Problem requirements: In exact form, please repeat the records from their opening line down to the line with "(books), and Side Projects", including that line.

[Records from a collection]
——————

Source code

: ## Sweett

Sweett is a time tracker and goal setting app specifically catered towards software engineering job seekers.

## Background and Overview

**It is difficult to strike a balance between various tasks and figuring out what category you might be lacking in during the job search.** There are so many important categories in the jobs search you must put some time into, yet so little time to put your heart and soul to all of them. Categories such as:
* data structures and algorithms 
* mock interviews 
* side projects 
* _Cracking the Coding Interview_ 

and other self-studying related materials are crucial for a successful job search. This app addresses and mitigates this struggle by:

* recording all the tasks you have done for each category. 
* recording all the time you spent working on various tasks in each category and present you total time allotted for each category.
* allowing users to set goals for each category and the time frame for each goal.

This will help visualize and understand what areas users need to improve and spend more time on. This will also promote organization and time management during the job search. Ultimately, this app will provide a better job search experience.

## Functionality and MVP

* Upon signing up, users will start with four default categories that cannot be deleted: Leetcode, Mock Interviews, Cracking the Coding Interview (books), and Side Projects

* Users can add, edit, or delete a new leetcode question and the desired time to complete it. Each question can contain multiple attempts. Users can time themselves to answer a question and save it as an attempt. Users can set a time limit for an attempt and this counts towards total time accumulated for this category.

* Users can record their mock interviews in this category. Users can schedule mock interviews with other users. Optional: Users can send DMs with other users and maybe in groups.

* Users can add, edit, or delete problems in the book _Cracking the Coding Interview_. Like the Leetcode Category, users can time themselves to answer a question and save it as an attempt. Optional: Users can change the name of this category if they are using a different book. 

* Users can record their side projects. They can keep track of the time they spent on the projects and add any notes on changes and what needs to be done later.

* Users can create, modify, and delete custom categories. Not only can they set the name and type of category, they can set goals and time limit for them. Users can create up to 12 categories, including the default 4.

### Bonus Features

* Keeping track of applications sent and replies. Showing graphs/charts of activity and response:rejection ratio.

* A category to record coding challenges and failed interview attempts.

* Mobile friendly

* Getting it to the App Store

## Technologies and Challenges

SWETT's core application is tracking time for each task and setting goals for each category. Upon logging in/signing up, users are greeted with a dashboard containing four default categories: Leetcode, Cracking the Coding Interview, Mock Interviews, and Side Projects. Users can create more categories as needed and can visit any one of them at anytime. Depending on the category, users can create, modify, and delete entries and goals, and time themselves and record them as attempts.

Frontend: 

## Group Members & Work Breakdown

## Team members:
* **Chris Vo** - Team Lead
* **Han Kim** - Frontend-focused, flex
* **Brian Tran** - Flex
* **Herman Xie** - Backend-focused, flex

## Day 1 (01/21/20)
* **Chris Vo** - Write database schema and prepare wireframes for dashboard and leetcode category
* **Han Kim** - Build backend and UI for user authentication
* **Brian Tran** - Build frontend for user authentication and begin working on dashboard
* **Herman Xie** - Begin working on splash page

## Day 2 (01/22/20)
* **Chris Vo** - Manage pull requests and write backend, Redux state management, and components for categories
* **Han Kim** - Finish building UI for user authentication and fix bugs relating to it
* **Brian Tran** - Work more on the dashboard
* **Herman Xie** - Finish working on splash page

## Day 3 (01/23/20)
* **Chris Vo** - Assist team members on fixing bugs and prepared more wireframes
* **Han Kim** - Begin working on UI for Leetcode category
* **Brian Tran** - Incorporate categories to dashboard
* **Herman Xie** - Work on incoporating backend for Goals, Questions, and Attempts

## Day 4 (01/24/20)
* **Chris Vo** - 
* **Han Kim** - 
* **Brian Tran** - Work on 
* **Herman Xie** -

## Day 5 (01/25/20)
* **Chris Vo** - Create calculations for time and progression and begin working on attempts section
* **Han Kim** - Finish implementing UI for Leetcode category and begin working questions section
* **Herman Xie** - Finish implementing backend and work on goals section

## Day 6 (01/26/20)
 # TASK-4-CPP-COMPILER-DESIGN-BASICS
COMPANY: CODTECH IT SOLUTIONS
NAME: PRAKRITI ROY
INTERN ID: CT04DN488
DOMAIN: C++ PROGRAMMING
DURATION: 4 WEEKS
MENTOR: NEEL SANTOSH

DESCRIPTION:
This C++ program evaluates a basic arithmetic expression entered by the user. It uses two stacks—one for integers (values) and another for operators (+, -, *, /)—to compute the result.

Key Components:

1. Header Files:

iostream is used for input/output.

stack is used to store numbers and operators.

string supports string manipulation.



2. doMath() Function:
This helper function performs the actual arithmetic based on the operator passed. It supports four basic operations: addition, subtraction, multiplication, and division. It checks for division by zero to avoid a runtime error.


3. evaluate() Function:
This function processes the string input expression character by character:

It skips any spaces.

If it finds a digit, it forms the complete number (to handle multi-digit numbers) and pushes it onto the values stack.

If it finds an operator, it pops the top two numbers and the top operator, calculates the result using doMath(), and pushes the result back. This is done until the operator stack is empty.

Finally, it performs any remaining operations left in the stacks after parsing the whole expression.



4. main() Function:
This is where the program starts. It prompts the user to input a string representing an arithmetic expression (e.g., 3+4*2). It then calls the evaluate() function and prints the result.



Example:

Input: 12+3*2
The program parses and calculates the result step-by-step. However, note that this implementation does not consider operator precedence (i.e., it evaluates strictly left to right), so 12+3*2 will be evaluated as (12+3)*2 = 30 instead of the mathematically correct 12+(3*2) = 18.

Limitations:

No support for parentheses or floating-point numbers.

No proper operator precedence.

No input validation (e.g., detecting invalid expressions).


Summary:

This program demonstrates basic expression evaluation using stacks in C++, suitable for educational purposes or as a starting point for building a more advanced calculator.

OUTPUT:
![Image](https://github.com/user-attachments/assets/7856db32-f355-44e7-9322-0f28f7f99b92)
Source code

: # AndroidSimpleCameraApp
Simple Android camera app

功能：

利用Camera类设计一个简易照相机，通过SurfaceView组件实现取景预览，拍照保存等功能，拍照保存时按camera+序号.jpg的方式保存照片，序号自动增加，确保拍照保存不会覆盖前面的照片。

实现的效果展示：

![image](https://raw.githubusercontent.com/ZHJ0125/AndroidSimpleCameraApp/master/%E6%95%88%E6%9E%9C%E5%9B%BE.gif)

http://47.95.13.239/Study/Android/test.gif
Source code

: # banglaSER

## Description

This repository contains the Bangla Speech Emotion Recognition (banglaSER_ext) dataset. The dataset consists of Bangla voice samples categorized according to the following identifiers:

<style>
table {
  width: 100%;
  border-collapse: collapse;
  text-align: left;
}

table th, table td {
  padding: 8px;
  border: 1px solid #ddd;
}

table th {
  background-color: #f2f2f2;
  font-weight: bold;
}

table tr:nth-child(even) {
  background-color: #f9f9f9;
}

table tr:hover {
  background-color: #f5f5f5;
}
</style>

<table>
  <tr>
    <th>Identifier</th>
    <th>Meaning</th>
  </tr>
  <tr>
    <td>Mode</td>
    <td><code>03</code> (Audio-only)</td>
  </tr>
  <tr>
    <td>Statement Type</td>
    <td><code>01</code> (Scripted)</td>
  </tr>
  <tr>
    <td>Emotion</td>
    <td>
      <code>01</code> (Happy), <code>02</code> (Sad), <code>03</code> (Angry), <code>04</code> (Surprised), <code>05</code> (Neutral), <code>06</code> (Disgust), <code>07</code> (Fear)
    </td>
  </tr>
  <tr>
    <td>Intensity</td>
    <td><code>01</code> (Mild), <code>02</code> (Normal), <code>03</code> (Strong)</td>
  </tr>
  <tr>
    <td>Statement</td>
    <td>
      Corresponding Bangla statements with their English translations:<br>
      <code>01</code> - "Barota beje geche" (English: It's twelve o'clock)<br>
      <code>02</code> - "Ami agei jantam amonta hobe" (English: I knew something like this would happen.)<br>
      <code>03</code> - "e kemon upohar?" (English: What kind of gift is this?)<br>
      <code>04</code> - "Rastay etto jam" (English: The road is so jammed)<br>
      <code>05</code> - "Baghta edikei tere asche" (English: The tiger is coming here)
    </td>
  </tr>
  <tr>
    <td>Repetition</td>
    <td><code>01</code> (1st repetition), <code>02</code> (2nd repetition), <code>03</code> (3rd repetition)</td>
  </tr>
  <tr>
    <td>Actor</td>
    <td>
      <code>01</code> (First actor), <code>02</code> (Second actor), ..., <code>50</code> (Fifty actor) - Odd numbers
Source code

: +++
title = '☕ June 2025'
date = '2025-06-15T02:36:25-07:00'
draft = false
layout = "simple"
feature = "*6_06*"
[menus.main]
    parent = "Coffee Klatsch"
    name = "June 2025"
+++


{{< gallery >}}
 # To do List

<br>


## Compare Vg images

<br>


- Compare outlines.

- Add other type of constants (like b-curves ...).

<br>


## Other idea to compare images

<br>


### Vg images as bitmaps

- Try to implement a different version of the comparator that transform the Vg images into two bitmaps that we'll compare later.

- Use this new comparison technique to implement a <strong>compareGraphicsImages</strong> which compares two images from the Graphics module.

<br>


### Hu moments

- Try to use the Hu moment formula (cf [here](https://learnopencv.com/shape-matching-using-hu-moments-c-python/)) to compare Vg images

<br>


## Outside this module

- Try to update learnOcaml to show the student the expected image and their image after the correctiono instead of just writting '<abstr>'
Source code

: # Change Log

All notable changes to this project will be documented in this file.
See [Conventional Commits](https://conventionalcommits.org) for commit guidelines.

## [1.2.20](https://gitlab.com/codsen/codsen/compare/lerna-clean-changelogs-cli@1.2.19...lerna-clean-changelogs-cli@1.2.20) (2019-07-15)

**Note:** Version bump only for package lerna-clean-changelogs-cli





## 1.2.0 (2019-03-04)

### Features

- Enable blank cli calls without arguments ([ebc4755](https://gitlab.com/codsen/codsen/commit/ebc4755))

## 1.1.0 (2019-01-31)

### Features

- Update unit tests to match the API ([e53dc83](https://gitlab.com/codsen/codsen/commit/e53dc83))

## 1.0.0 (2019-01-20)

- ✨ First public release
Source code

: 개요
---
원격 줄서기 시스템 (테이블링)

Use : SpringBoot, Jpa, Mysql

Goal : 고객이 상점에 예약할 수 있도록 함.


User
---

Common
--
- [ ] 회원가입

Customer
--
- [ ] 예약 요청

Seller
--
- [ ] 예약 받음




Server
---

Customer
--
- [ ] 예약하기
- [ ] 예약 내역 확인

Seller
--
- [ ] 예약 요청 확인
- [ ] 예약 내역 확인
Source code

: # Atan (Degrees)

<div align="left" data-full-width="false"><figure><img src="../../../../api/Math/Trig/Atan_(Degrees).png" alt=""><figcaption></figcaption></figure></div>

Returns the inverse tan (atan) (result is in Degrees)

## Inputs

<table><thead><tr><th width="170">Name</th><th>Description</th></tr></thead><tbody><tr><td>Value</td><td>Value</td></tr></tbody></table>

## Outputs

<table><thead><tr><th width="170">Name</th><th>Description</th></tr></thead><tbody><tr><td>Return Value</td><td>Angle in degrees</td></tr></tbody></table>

——————

Answer area:
Source code

: ## Sweett

Sweett is a time tracker and goal setting app specifically catered towards software engineering job seekers.

## Background and Overview

**It is difficult to strike a balance between various tasks and figuring out what category you might be lacking in during the job search.** There are so many important categories in the jobs search you must put some time into, yet so little time to put your heart and soul to all of them. Categories such as:
* data structures and algorithms 
* mock interviews 
* side projects 
* _Cracking the Coding Interview_ 

and other self-studying related materials are crucial for a successful job search. This app addresses and mitigates this struggle by:

* recording all the tasks you have done for each category. 
* recording all the time you spent working on various tasks in each category and present you total time allotted for each category.
* allowing users to set goals for each category and the time frame for each goal.

This will help visualize and understand what areas users need to improve and spend more time on. This will also promote organization and time management during the job search. Ultimately, this app will provide a better job search experience.

## Functionality and MVP

* Upon signing up, users will start with four default categories that cannot be deleted: Leetcode, Mock Interviews, Cracking the Coding Interview (books), and Side Projects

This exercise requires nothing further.